+++ Source records

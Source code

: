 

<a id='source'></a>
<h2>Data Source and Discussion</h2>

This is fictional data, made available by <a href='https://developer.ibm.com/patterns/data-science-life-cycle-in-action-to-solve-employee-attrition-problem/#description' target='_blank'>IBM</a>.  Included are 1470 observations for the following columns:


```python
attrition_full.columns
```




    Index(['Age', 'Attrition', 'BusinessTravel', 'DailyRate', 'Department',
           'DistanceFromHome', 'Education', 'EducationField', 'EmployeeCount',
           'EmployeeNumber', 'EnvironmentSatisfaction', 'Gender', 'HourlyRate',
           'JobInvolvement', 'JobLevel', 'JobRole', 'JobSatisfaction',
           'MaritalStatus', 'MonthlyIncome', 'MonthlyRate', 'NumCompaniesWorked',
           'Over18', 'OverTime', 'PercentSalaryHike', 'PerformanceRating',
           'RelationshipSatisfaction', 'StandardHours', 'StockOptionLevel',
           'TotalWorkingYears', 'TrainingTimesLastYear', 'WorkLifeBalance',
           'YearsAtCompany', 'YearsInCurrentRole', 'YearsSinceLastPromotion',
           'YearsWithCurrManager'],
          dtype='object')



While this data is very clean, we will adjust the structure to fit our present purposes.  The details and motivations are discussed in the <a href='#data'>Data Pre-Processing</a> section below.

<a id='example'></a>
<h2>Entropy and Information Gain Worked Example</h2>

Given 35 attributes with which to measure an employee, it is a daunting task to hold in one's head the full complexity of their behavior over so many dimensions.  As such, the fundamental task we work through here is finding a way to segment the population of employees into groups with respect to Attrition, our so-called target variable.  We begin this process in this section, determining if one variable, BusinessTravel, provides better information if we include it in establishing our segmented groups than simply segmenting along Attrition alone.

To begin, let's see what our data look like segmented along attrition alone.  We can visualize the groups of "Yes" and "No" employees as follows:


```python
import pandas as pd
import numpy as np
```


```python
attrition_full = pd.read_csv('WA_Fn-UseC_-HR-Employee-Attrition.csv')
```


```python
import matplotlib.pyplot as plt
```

++++++

Your assignment: Look above for the line containing "Given 35 attributes", then transcribe it and all lines after it through the last, exactly and with nothing else.

Output below:
Given 35 attributes with which to measure an employee, it is a daunting task to hold in one's head the full complexity of their behavior over so many dimensions.  As such, the fundamental task we work through here is finding a way to segment the population of employees into groups with respect to Attrition, our so-called target variable.  We begin this process in this section, determining if one variable, BusinessTravel, provides better information if we include it in establishing our segmented groups than simply segmenting along Attrition alone.

To begin, let's see what our data look like segmented along attrition alone.  We can visualize the groups of "Yes" and "No" employees as follows:


```python
import pandas as pd
import numpy as np
```


```python
attrition_full = pd.read_csv('WA_Fn-UseC_-HR-Employee-Attrition.csv')
```


```python
import matplotlib.pyplot as plt
```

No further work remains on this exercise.